Tuesday, March 18, 2008

Addressing Religious Figures

My friend Poodles has a post up on her blog here on a topic of interest to atheists.

While it may not happen often, it is inevitable for just about all of us that we are going to end up having to converse with a religious figure such as a priest or a rabbi.

As someone who was raised and was once a believing Catholic, the most uncomfortable for me is to have to speak with a Catholic priest, because they are generally addressed as "Father." As an atheist, I cringe at the thought of addressing a man as "Father", because to do so in my mind implies that I am acknowledging that he has some sort of spiritual overlordship over me. I generally tend to refer to priests as "Sir", which is what I did during my father's funeral a couple of years ago.

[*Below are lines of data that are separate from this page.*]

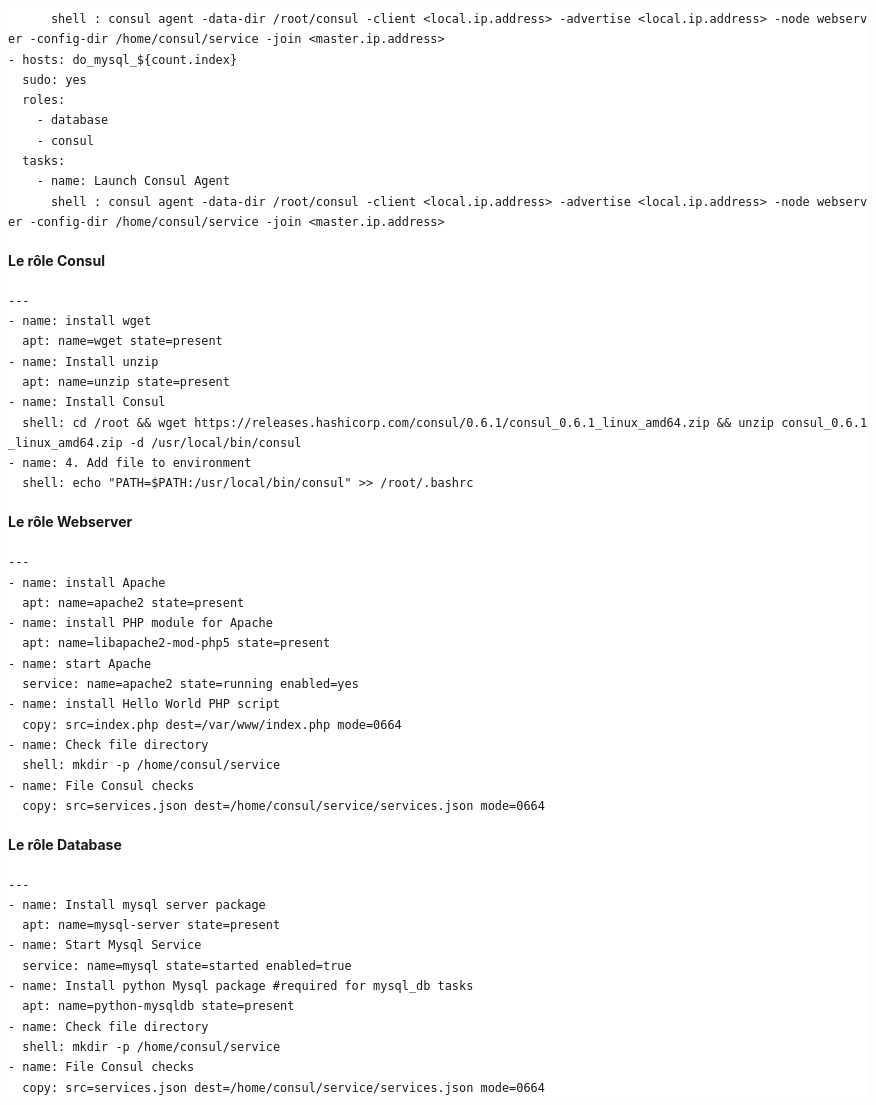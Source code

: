 	      shell : consul agent -data-dir /root/consul -client <local.ip.address> -advertise <local.ip.address> -node webserver -config-dir /home/consul/service -join <master.ip.address>
	- hosts: do_mysql_${count.index}
	  sudo: yes
	  roles:
	    - database
	    - consul
	  tasks:
	    - name: Launch Consul Agent
	      shell : consul agent -data-dir /root/consul -client <local.ip.address> -advertise <local.ip.address> -node webserver -config-dir /home/consul/service -join <master.ip.address>

#### Le rôle Consul

	---
	- name: install wget
	  apt: name=wget state=present
	- name: Install unzip
	  apt: name=unzip state=present
	- name: Install Consul
	  shell: cd /root && wget https://releases.hashicorp.com/consul/0.6.1/consul_0.6.1_linux_amd64.zip && unzip consul_0.6.1_linux_amd64.zip -d /usr/local/bin/consul
	- name: 4. Add file to environment
	  shell: echo "PATH=$PATH:/usr/local/bin/consul" >> /root/.bashrc

#### Le rôle Webserver

	---
	- name: install Apache
	  apt: name=apache2 state=present
	- name: install PHP module for Apache
	  apt: name=libapache2-mod-php5 state=present
	- name: start Apache
	  service: name=apache2 state=running enabled=yes
	- name: install Hello World PHP script
	  copy: src=index.php dest=/var/www/index.php mode=0664
	- name: Check file directory
	  shell: mkdir -p /home/consul/service
	- name: File Consul checks
	  copy: src=services.json dest=/home/consul/service/services.json mode=0664

#### Le rôle Database

	---
	- name: Install mysql server package
	  apt: name=mysql-server state=present
	- name: Start Mysql Service
	  service: name=mysql state=started enabled=true
	- name: Install python Mysql package #required for mysql_db tasks
	  apt: name=python-mysqldb state=present
	- name: Check file directory
	  shell: mkdir -p /home/consul/service
	- name: File Consul checks
	  copy: src=services.json dest=/home/consul/service/services.json mode=0664
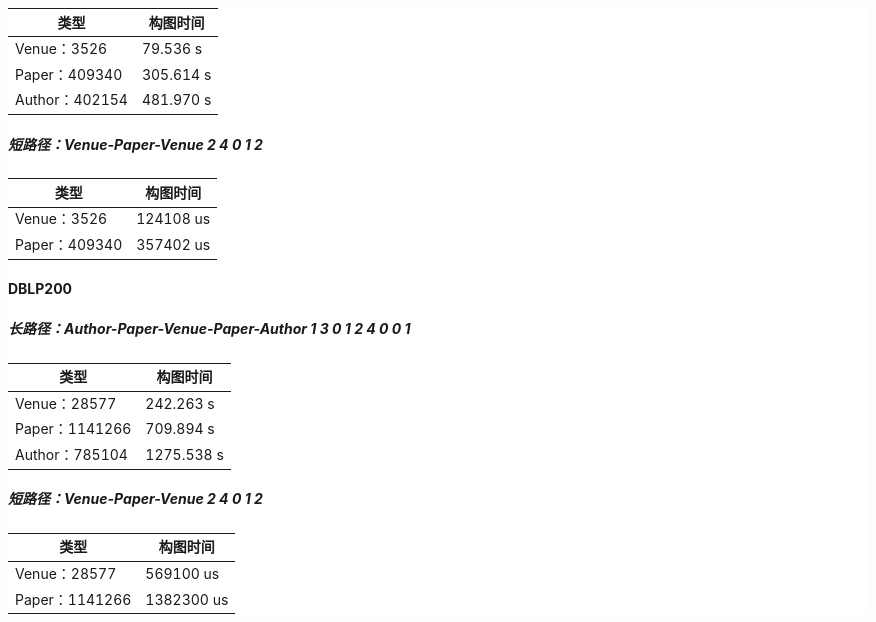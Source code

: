 | 类型           | 构图时间  |
| -------------- | --------- |
| Venue：3526    | 79.536 s  |
| Paper：409340  | 305.614 s |
| Author：402154 | 481.970 s |

##### 短路径：Venue-Paper-Venue 2 4 0 1 2

| 类型          | 构图时间  |
| ------------- | --------- |
| Venue：3526   | 124108 us |
| Paper：409340 | 357402 us |

#### DBLP200

##### 长路径：Author-Paper-Venue-Paper-Author 1 3 0 1 2 4 0 0 1

| 类型           | 构图时间   |
| -------------- | ---------- |
| Venue：28577   | 242.263 s  |
| Paper：1141266 | 709.894 s  |
| Author：785104 | 1275.538 s |

##### 短路径：Venue-Paper-Venue 2 4 0 1 2

| 类型           | 构图时间   |
| -------------- | ---------- |
| Venue：28577   | 569100 us  |
| Paper：1141266 | 1382300 us |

On the other hand, I don't think I would have a problem addressing a rabbi as "Rabbi", though I would probably say it in a rather matter-of-fact tone devoid of any reverence.


Poodles said...

I love the use of the term "overlordship". It fits.

tina FCD said...

I would say, sir. :)

Lew Scannon said...

I just call them "dude".

bullet said...

So your problem is not with the religious honorific, but the actual word "father" because of the authority it implies? Do you have the same problem with Bishop or Cardinal?

How many PhD's insist on being called "Doctor" out of vanity? Have they earned that title? I would say yes and although I think it's a stupid vanity point, I will still call them "Doctor" if they so wish. I'm not in the military, but I will still address a person in uniform with their rank.

My opinion is that the man studied and worked hard to earn his title and deserves it. It's simply respectful to acknowledge that, even if I don't believe in the authority of that title.

That said, if you really have a problem with "father", I don't think any priest would mind you calling him "sir" as that's a sign of respect, as well.

Tommykey said...

Bullet, I really don't expect to ever meet a bishop or a cardinal. And besides, that's different than calling a stranger "Father", because of the more common meaning of the word.

bullet said...

Cool. I was just confused about what you meant. If it was the word and its common meaning or the authority that is implied by the title.

OT: We had a bishop that visited frequently at my high school, but I've never encountered a Cardinal.

A friend of mine (he manages his family's restaurant in the French Quarter) got to meet Pope John Paul II. Imagine the conflict there. :)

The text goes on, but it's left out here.